Supporting the Arts in Western Massachusetts and Beyond

May 8, 2018

Review: Opera House Players, Parade

Opera House Players, Broad Brook, CT
through May 20, 2018
by Shera Cohen

“Parade” is going to be a tough show for Opera House Players to sell. First, the title is a misnomer. Second, virtually no one has ever heard of it. Third, the story is very difficult to watch. Rape, murder, feigned-justice, and bigotry do not make for a fun evening at the theatre. However, in the Opera House’s 15 years of performances, “Parade” can be singled out as its finest, skillfully-executed production.

Based on the true drama of Leo Frank, a New York Jew living in Georgia at the turn of the last century, the story is gritty, dramatic, and oftentimes embarrassing to watch. Set 50 years after the Civil War, the characters are bitter and cruel. For them, the Confederate flag, which is situated squarely in the center of the stage, is paramount in their minds, their hearts, and their words. Enter, newcomer Frank, married to a Southern Jewess, into this hostile world. The outcast Franks become victims of their times. Unfortunately, this is no surprise to the audience.

Sharon FitzHenry directs her large cast on a minimalistic stage with moveable platforms that create multiple indoor and outdoor settings. Credit to set designer Francisco Aguas who constructs slight but important visuals with dual purposes; shadows on the flag become jail cell walls.

Arguably, “Parade” boasts the most talented community theatre voices in the Valley. Both Michael King (news reporter) and Tim Reilly (district attorney) are given a good deal of stage time. Both are excellent in their roles. Kings’ “Real Big News” offers some of the few light moments in the play. Reilly’s solos are exquisite, at the same time portraying evil personified. Carl Cannella (Leo Frank) is an unsympathetic protagonist. Basically, he’s not a nice guy, and an awful husband. Cannella effectively gives Frank an air of entitlement and selfishness. The audience wants to like Leo. He is not a mensch.

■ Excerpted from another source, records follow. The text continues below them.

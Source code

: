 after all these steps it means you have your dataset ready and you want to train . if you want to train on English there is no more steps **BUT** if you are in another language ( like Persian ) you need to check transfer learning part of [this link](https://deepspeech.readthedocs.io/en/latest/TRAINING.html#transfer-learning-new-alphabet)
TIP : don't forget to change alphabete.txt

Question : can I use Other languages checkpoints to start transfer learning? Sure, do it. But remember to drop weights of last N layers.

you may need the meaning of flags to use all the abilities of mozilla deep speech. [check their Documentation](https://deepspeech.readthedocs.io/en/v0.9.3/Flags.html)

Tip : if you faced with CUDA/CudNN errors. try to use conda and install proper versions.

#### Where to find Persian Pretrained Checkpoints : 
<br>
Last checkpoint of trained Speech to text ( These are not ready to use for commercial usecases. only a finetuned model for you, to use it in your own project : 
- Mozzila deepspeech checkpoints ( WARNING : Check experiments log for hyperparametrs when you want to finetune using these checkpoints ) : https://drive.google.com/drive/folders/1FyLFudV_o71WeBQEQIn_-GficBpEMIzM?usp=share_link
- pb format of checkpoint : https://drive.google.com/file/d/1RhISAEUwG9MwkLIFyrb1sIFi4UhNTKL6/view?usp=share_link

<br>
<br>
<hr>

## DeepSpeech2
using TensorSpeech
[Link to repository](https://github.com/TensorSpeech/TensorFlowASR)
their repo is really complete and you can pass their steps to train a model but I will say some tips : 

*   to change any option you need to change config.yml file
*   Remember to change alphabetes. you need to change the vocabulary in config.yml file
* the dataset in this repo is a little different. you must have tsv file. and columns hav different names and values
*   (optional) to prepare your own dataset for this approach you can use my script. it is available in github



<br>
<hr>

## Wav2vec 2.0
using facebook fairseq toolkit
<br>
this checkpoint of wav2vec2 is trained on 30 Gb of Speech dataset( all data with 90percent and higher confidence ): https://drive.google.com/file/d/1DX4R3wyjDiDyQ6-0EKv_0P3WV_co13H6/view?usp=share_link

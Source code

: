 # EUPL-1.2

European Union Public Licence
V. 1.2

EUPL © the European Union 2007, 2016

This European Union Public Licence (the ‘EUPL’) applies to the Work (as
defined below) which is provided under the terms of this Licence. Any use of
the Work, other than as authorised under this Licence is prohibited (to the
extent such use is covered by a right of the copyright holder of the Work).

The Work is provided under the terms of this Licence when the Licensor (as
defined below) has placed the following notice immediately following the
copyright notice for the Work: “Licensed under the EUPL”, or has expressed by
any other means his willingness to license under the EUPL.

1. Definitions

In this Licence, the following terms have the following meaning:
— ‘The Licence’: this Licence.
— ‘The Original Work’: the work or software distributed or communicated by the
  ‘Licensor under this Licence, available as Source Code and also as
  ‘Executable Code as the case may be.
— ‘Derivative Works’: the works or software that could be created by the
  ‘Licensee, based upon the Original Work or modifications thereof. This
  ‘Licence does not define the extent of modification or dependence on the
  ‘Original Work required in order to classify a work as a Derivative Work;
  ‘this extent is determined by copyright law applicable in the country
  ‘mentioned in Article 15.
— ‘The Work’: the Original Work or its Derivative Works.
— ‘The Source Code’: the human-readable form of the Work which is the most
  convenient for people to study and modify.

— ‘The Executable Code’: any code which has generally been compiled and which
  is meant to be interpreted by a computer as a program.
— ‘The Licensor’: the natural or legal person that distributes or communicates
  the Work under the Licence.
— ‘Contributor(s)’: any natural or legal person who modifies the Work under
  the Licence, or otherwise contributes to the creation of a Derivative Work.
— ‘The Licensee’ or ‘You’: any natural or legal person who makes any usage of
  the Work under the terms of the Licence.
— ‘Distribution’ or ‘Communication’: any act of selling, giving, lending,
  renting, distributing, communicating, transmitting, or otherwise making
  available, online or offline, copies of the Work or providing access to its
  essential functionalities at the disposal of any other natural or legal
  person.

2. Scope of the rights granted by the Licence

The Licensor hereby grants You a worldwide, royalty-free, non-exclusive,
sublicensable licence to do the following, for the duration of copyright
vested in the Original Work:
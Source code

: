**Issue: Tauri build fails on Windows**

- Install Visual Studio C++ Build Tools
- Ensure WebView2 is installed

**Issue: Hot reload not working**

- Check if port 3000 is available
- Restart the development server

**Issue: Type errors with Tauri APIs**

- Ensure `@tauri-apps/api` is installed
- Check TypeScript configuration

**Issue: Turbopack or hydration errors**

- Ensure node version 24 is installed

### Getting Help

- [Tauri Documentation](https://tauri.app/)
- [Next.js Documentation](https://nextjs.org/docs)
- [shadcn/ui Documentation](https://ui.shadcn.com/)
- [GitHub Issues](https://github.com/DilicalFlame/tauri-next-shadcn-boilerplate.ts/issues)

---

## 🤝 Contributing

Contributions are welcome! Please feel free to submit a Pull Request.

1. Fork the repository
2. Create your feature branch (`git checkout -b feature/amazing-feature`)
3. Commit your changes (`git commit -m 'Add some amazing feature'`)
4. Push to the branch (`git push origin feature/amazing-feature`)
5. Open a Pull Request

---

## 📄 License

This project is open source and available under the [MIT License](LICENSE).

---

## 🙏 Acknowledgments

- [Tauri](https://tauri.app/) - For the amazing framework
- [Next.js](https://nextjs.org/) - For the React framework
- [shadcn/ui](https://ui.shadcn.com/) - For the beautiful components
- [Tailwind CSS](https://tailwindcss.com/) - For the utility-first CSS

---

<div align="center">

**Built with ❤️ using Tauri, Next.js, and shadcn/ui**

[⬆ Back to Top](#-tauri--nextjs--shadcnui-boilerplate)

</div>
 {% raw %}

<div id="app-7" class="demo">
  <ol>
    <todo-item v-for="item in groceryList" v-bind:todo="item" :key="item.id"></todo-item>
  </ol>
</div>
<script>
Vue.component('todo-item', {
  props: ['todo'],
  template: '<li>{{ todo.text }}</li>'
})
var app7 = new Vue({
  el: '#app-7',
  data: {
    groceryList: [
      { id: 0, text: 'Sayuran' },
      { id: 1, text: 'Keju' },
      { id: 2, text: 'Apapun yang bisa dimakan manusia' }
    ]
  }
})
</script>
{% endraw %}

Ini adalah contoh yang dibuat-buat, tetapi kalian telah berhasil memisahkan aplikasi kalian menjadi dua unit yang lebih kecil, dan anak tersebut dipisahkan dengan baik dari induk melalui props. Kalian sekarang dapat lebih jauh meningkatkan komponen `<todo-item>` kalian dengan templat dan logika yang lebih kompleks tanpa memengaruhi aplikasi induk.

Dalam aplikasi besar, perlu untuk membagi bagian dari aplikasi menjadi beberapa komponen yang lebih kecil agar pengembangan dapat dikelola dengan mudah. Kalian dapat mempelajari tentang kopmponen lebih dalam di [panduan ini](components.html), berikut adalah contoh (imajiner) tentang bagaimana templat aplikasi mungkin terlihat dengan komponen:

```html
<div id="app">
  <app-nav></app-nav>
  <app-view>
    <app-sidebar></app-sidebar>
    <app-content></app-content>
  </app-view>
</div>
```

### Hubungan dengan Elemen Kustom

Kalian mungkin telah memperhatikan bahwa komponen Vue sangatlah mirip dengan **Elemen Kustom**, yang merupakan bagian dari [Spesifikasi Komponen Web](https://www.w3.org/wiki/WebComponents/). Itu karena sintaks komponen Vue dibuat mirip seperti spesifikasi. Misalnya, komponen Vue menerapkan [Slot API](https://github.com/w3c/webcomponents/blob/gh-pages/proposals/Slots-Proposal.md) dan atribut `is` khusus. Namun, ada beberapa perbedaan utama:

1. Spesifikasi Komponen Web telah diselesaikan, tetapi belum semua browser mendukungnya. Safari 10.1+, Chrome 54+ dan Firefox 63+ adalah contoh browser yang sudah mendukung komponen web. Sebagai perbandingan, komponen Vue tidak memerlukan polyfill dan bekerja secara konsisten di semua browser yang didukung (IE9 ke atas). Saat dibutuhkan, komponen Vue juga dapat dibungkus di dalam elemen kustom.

The full ensemble, with some voices singled out on occasion, prove that Director FitzHenry and Producer Moonyean Field selected their cast carefully. Bill Martin, one of the most employed Music Directors within a 60- mile radius, is as talented as ever.

The star of “Parade” is Lindsay Botticello (Lucille Frank). Oftentimes, musicals are populated with singer who can act, or the reverse, actors who can sing. Botticello gets an A+ at both. She portrays a woman whose love for her husband is minimal, yet her efforts to save him are unrelenting. Where did Opera House find this gem? Hopefully, she will return.

“Parade” is the final production of the Opera House Players before locating to Enfield in the fall.